Data >>
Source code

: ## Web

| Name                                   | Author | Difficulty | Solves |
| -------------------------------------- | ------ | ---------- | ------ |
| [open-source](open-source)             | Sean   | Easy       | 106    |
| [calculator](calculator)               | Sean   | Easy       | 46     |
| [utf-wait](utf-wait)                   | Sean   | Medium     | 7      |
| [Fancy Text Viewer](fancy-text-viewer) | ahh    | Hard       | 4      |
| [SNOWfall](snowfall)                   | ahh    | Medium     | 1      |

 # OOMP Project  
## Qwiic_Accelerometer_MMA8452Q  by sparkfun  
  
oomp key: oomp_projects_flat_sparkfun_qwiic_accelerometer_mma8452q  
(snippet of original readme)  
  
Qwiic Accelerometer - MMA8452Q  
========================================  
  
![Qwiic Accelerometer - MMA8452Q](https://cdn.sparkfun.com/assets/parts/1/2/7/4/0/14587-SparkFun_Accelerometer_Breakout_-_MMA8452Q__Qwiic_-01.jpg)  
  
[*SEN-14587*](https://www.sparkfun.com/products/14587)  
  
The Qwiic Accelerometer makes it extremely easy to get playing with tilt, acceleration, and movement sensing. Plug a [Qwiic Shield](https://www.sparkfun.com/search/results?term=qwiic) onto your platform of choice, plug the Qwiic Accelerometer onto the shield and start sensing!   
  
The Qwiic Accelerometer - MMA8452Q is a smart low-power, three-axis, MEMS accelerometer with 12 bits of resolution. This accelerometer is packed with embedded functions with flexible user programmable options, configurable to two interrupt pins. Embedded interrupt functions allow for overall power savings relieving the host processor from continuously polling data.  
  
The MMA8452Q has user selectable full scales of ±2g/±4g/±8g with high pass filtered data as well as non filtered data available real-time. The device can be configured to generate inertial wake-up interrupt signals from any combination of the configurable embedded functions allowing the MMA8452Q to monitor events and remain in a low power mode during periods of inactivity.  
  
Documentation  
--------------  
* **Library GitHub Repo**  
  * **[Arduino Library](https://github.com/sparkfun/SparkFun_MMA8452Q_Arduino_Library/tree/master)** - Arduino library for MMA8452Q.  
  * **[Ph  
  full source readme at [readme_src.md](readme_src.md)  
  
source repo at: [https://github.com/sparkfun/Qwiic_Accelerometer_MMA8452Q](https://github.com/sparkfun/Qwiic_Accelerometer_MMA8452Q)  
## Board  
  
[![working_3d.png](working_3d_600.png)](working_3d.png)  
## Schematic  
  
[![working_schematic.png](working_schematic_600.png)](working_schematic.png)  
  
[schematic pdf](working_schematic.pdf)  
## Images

---

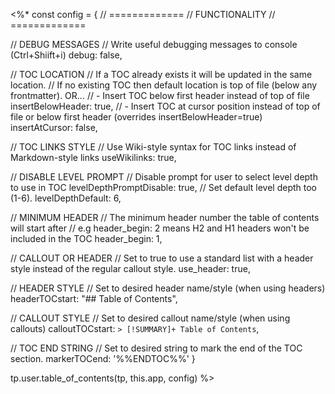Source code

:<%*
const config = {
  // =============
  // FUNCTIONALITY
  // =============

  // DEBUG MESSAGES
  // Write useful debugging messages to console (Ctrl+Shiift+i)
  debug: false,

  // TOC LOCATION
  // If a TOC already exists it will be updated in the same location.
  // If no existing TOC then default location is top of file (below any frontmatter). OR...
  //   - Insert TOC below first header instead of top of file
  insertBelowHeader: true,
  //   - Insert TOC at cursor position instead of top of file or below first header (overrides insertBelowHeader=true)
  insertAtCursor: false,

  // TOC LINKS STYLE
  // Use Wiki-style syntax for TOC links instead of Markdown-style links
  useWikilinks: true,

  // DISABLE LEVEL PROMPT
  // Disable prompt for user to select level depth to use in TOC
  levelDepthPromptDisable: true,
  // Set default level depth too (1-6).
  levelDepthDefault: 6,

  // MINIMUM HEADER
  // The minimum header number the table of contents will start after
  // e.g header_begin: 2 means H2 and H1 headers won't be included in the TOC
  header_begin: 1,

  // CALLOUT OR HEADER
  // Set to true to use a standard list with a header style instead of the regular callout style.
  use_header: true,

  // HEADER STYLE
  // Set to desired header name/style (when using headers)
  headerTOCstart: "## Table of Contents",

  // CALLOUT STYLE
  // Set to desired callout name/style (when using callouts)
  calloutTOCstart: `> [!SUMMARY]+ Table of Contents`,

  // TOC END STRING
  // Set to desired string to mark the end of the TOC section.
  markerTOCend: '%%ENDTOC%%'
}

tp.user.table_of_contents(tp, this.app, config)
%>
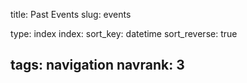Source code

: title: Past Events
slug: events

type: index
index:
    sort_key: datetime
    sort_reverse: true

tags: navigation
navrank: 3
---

==

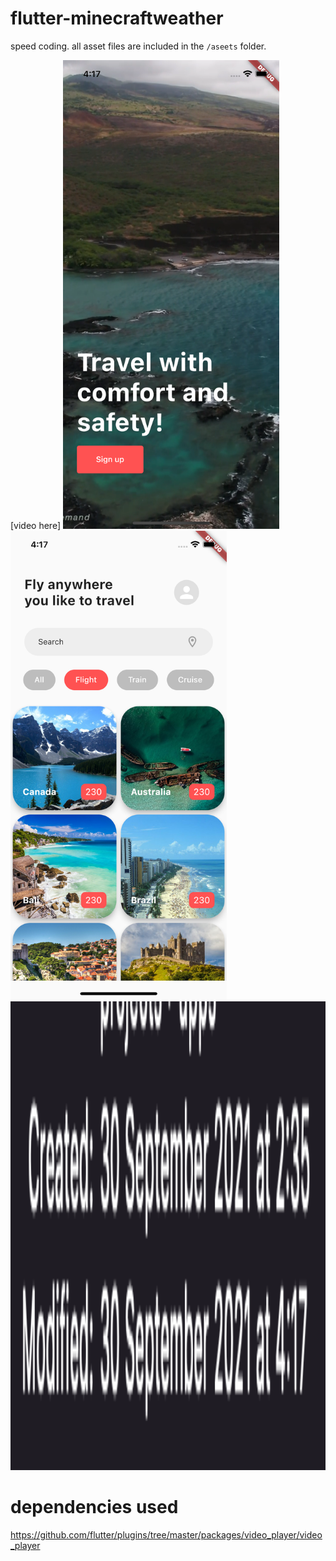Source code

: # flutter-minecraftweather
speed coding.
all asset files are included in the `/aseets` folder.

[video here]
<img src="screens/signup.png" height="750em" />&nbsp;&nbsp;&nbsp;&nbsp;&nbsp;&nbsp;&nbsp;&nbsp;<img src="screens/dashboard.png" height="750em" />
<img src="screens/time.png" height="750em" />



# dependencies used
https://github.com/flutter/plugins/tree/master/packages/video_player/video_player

Brief >>
From the records above, how many lines include the word "headers"? Only the number is wanted.

Solution to the exercise >>
2